→ Task prompt
Filter out every line below that lacks "start", and copy the rest.

○ ○ ○ ○ ○ ○ ○

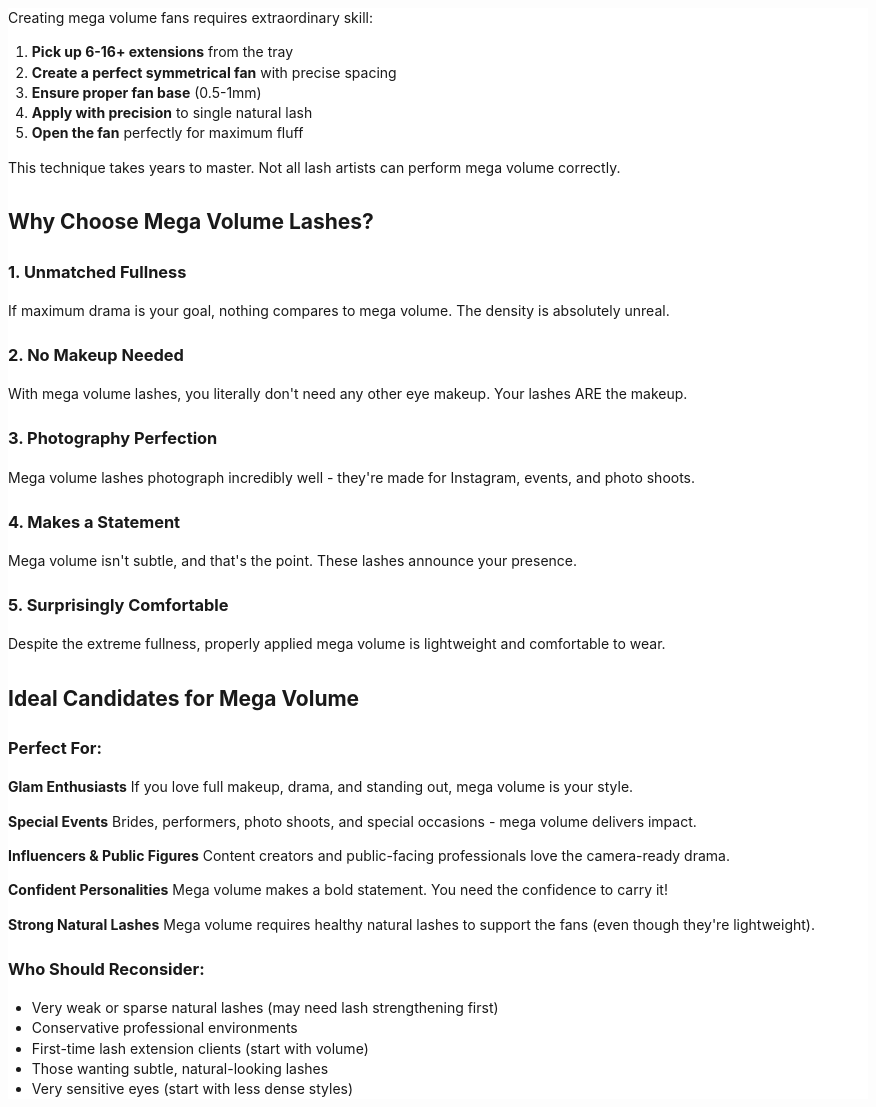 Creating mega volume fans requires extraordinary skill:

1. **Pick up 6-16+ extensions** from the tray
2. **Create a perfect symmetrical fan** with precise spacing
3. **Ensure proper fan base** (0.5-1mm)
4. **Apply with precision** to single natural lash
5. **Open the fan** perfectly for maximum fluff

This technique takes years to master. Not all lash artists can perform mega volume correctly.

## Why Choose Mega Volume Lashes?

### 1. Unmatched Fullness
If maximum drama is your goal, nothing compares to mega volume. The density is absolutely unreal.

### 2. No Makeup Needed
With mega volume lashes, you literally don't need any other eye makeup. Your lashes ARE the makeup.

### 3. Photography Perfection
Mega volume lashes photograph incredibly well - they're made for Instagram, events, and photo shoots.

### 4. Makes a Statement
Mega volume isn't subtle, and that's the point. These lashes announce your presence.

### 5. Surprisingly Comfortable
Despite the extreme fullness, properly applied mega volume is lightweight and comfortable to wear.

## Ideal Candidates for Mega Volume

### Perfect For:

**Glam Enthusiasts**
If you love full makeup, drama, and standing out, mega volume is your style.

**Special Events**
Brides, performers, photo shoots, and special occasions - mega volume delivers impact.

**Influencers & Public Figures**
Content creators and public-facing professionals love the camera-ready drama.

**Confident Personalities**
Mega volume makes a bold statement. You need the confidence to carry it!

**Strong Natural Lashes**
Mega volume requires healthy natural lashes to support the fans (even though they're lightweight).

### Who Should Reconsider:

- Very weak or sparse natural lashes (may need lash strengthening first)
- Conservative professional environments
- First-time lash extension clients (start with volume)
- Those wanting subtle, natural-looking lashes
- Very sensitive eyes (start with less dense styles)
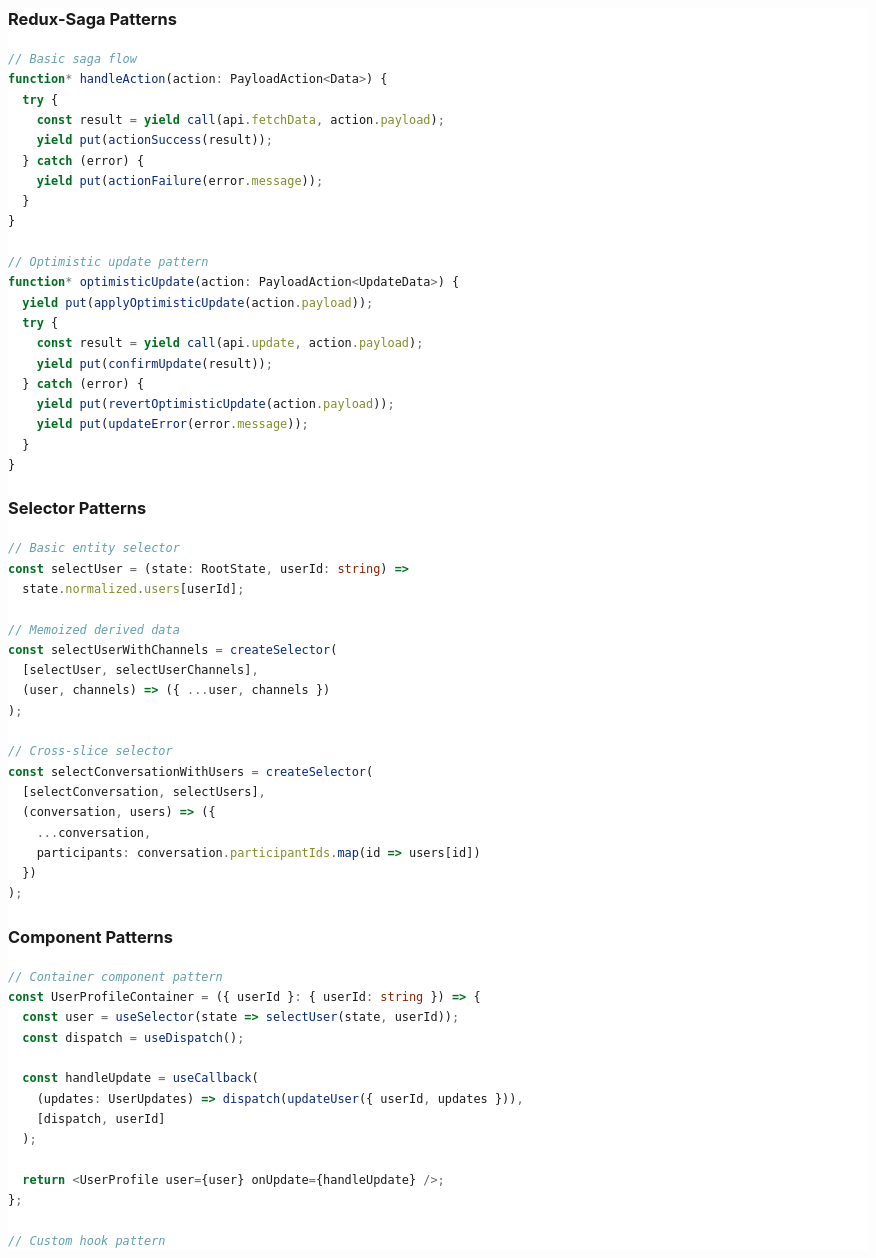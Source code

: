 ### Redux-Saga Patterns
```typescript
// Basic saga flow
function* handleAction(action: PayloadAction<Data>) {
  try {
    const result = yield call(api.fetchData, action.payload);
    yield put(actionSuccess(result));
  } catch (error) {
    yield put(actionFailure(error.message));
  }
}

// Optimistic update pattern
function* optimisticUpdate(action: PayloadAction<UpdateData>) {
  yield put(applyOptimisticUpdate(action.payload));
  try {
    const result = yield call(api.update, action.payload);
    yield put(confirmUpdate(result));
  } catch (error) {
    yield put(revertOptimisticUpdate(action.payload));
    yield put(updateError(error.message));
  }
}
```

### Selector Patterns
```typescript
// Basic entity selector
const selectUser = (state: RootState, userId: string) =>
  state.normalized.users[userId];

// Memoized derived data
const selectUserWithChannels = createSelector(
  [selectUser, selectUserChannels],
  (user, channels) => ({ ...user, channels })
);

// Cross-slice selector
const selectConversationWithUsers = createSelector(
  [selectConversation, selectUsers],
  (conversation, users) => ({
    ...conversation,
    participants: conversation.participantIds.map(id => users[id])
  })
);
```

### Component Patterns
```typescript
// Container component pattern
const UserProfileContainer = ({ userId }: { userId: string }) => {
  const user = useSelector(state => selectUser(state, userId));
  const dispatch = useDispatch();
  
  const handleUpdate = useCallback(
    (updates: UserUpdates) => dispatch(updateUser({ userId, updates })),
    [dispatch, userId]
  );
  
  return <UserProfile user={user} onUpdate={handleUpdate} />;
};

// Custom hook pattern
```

○ ○ ○ ○ ○ ○ ○

→ Written response
- First-time lash extension clients (start with volume)
- Very sensitive eyes (start with less dense styles)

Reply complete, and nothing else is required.